= Task objective =
Work through the data below and give the number of lines holding the word "connexion", without any other text.

☆ ☆ ☆ ☆

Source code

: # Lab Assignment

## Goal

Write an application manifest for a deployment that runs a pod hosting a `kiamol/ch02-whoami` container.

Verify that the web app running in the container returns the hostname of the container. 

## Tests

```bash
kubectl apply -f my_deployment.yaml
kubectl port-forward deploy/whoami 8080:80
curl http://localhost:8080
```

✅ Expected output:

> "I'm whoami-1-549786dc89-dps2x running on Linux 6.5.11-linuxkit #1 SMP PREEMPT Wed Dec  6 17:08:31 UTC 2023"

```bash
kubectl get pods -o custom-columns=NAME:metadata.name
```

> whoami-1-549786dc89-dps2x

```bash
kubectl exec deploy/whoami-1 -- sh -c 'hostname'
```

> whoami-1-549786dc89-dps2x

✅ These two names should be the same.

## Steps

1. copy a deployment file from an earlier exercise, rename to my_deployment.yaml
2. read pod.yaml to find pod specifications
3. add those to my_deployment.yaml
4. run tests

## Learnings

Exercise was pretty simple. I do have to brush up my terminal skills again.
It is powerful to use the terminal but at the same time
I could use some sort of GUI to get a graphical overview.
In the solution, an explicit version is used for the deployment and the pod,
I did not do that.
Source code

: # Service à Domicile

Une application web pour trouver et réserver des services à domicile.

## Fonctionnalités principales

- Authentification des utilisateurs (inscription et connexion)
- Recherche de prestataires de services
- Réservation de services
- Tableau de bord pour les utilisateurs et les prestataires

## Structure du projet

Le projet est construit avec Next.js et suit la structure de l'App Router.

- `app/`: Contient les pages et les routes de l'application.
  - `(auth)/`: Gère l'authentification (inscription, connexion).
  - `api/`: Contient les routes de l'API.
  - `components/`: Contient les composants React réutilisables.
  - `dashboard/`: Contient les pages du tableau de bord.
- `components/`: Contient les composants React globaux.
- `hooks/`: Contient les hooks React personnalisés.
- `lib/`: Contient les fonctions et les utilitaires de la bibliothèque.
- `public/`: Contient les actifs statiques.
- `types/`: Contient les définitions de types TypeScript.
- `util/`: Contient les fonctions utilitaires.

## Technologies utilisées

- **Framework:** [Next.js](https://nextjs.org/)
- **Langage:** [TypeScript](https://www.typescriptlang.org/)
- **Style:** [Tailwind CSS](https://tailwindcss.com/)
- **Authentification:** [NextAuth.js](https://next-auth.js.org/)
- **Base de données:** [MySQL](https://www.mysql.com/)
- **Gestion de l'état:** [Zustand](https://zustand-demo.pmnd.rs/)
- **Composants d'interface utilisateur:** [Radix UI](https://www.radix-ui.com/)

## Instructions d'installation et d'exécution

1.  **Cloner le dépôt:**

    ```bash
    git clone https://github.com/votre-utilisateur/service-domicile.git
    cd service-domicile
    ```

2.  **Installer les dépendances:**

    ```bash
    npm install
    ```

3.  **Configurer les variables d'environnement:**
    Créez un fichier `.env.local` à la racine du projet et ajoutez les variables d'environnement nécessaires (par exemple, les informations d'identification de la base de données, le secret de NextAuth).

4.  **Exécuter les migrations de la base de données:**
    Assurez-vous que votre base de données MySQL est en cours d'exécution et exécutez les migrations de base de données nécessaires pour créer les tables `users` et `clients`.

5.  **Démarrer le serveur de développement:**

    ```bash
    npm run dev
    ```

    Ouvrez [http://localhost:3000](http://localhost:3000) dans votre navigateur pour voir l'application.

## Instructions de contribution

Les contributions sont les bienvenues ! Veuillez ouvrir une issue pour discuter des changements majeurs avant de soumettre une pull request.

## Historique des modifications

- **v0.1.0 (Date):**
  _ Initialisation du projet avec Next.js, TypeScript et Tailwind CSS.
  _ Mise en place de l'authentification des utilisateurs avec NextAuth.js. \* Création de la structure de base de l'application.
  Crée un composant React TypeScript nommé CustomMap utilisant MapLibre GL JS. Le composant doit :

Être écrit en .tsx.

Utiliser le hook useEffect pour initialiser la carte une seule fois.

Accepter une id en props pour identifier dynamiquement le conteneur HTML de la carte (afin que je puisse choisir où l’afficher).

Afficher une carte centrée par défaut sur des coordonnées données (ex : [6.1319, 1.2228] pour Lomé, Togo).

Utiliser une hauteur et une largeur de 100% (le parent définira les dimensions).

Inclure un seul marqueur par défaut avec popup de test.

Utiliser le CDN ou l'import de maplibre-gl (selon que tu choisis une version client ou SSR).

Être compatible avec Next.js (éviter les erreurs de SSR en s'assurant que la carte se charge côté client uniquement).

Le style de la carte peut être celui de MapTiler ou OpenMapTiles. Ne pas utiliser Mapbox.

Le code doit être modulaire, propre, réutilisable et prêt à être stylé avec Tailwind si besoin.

☆ ☆ ☆ ☆

= Solved problem =
2